Il Papa abbraccia 700 giovani abruzzesi

Oggi l’incontro con Francesco in piazza San Pietro dopo una notte di canti e preghiere e la vigilia trascorsa a San Gabriele
ISOLA DEL GRAN SASSO. In settecento da papa Francesco per confrontarsi sulla fede, ascoltare e soprattutto proporre, sono i giovani della Ceam (Conferenza episcopale abruzzese e molisana) che oggi concludono il pellegrinaggio a Roma insieme ad altri 70mila provenienti da tutte le altre diocesi italiane. Alle 9.30 la messa in piazza San Pietro presieduta dal cardinale Gualtiero Bassetti, presidente della Cei, Conferenza episcopale italiana, e alle 12 la partecipazione all’Angelus durante il quale Francesco rivolgerà ancora un pensiero ai giovani che, poi, faranno ritorno verso casa.
L’INIZIATIVA. Il Papa ha voluto questo incontro (“Siamo qui”, organizzato dalla Conferenza episcopale italiana) come tappa di avvicinamento al prossimo sinodo dei vescovi che si svolgerà a Roma dal 3 al 28 ottobre e sarà incentrato sul tema: «I giovani, la fede e il discernimento vocazionale».
LA VIGILIA. I giovani abruzzesi e molisani, ieri l’altro, sono arrivati in pellegrinaggio al santuario di San Gabriele, diversi anche a piedi dalle diocesi di Avezzano e Sulmona-Valva, dopo un pellegrinaggio di quattro giorni con tappe all’Aquila, Onna, Paganica, Campo Imperatore, Cerchiara di Isola del Gran Sasso, per una giornata di festa e preghiera. Poi sono partiti per Roma.
«Non dimenticate» li ha esortati monsignore Bruno Forte, arcivescovo di Chieti-Vasto e presidente della Ceam, «che chi ama veramente e si dona senza misura, non è mai solo: un Altro ci ha preceduto e ci accompagna sulla via del dono, aiutandoci a vivere il nostro esodo da noi stessi senza ritorno».
LA TAPPA A ROMA. Ieri la loro prima meta è stata il Circo Massimo. Nel tardo pomeriggio l’incontro con il Papa. Si è trattato di un dialogo tra Francesco e i giovani, durante il quale il Papa ha voluto sapere e capire cosa loro vogliono, che tipo di chiesa, cosa si aspettano e cosa sono pronti a dare. È stata un’esperienza di entusiasmo contagioso.
Poi i giovani hanno avuto la possibilità di vivere una speciale notte bianca: alcune chiese lungo il percorso che si snoda tra il Circo Massimo e San Pietro sono restate aperte per la preghiera personale e comunitaria, le confessioni e momenti di animazioni grazie all'aiuto di associazioni, diocesi e movimenti. Oggi dopo la messa, il Papa conferirà ai giovani il mandato missionario benedicendo i doni (il crocifisso di San Damiano e la Madonna di Loreto) che i ragazzi porteranno alla giornata mondiale dei giovani che si svolgerà a gennaio, a Panama.

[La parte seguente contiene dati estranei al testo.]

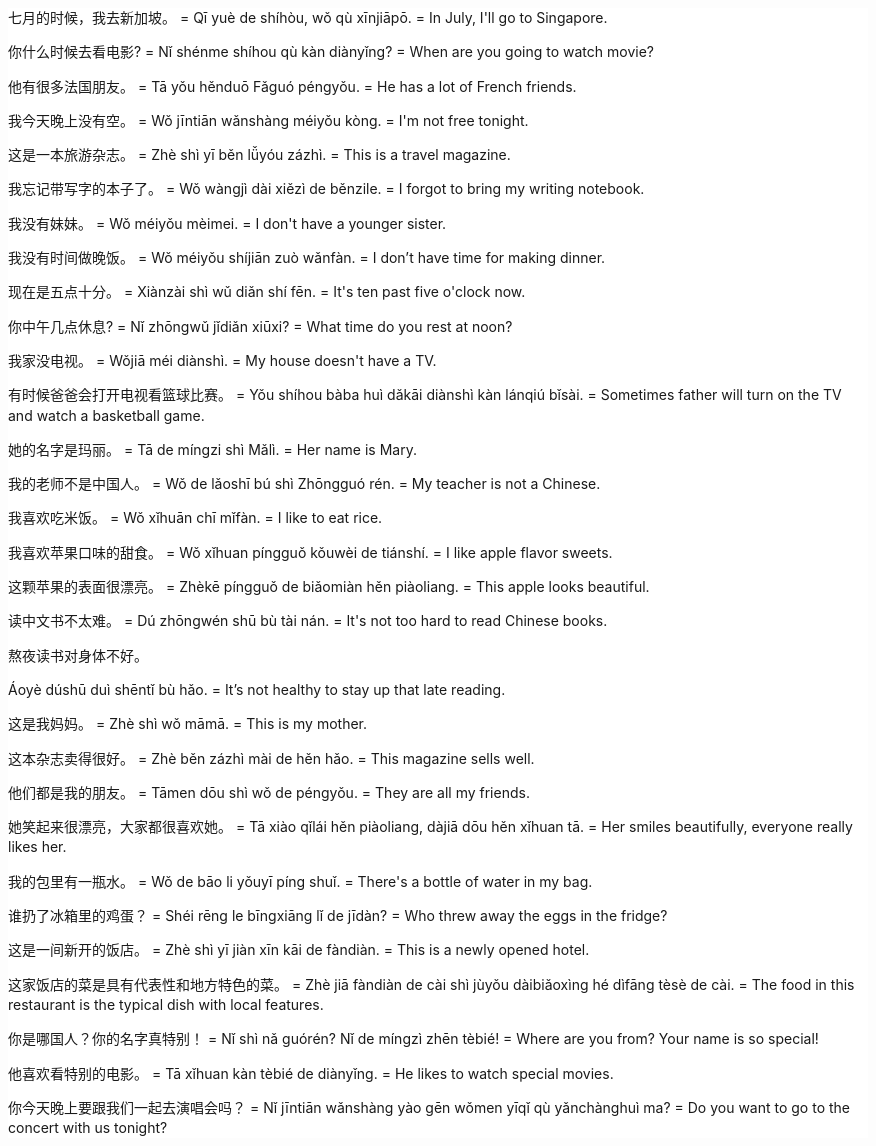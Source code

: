 七月的时候，我去新加坡。 = Qī yuè de shíhòu, wǒ qù xīnjiāpō. = In July, I'll go to Singapore.

你什么时候去看电影? = Nǐ shénme shíhou qù kàn diànyǐng? = When are you going to watch movie?

他有很多法国朋友。 = Tā yǒu hěnduō Fǎguó péngyǒu. = He has a lot of French friends.

我今天晚上没有空。 = Wǒ jīntiān wǎnshàng méiyǒu kòng. = I'm not free tonight.

这是一本旅游杂志。 = Zhè shì yī běn lǚyóu zázhì. = This is a travel magazine.

我忘记带写字的本子了。 = Wǒ wàngjì dài xiězì de běnzile. = I forgot to bring my writing notebook.

我没有妹妹。 = Wǒ méiyǒu mèimei. = I don't have a younger sister.

我没有时间做晚饭。 = Wǒ méiyǒu shíjiān zuò wǎnfàn. = I don’t have time for making dinner.

现在是五点十分。 = Xiànzài shì wǔ diǎn shí fēn. = It's ten past five o'clock now.

你中午几点休息? = Nǐ zhōngwǔ jǐdiǎn xiūxi? = What time do you rest at noon?

我家没电视。 = Wǒjiā méi diànshì. = My house doesn't have a TV.

有时候爸爸会打开电视看篮球比赛。 = Yǒu shíhou bàba huì dǎkāi diànshì kàn lánqiú bǐsài. = Sometimes father will turn on the TV and watch a basketball game.

她的名字是玛丽。 = Tā de míngzi shì Mǎlì. = Her name is Mary.

我的老师不是中国人。 = Wǒ de lǎoshī bú shì Zhōngguó rén. = My teacher is not a Chinese.

我喜欢吃米饭。 = Wǒ xǐhuān chī mǐfàn. = I like to eat rice.

我喜欢苹果口味的甜食。 = Wǒ xǐhuan píngguǒ kǒuwèi de tiánshí. = I like apple flavor sweets.

这颗苹果的表面很漂亮。 = Zhèkē píngguǒ de biǎomiàn hěn piàoliang. = This apple looks beautiful.

读中文书不太难。 = Dú zhōngwén shū bù tài nán. = It's not too hard to read Chinese books.

熬夜读书对身体不好。

Áoyè dúshū duì shēntǐ bù hǎo. = It’s not healthy to stay up that late reading.

这是我妈妈。 = Zhè shì wǒ māmā. = This is my mother.

这本杂志卖得很好。 = Zhè běn zázhì mài de hěn hǎo. = This magazine sells well.

他们都是我的朋友。 = Tāmen dōu shì wǒ de péngyǒu. = They are all my friends.

她笑起来很漂亮，大家都很喜欢她。 = Tā xiào qǐlái hěn piàoliang, dàjiā dōu hěn xǐhuan tā. = Her smiles beautifully, everyone really likes her.

我的包里有一瓶水。 = Wǒ de bāo li yǒuyī píng shuǐ. = There's a bottle of water in my bag.

谁扔了冰箱里的鸡蛋？ = Shéi rēng le bīngxiāng lǐ de jīdàn? = Who threw away the eggs in the fridge?

这是一间新开的饭店。 = Zhè shì yī jiàn xīn kāi de fàndiàn. = This is a newly opened hotel.

这家饭店的菜是具有代表性和地方特色的菜。 = Zhè jiā fàndiàn de cài shì jùyǒu dàibiǎoxìng hé dìfāng tèsè de cài. = The food in this restaurant is the typical dish with local features.

你是哪国人？你的名字真特别！ = Nǐ shì nǎ guórén? Nǐ de míngzì zhēn tèbié! = Where are you from? Your name is so special!

他喜欢看特别的电影。 = Tā xǐhuan kàn tèbié de diànyǐng. = He likes to watch special movies.

你今天晚上要跟我们一起去演唱会吗？ = Nǐ jīntiān wǎnshàng yào gēn wǒmen yīqǐ qù yǎnchànghuì ma? = Do you want to go to the concert with us tonight?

CHI C’ERA. Hanno accompagnato i giovani a Roma, oltre a padre Bruno, i vescovi di Avezzano, Pietro Santoro; di Sulmona-Valva, Michele Fusco; di Campobasso-Bojano, Giancarlo Maria Bregantini; di Isernia-Venafro, Camillo Cibotti; di Termoli-Larino, Gianfranco De Luca, vice presidente Ceam. A San Gabriele, invece, erano presenti tutti i vescovi abruzzesi e molisani. Presente anche don Nicola Florio, direttore della pastorale giovanile della Ceam Testimonianze. «È stata una testimonianza di chiesa a trecentosessanta gradi» afferma Gianmarco Medoro, seminarista a Chieti, «vedere tutti questi giovani, raccolti attorno a papa Francesco, che ascolta con attenzione le nostre esigenze e aspirazioni, è stato edificante. Da non dimenticare è l'esperienza delle chiese aperte di notte che sembravano piccole fiammelle, ma importanti, tra le tante luci della città».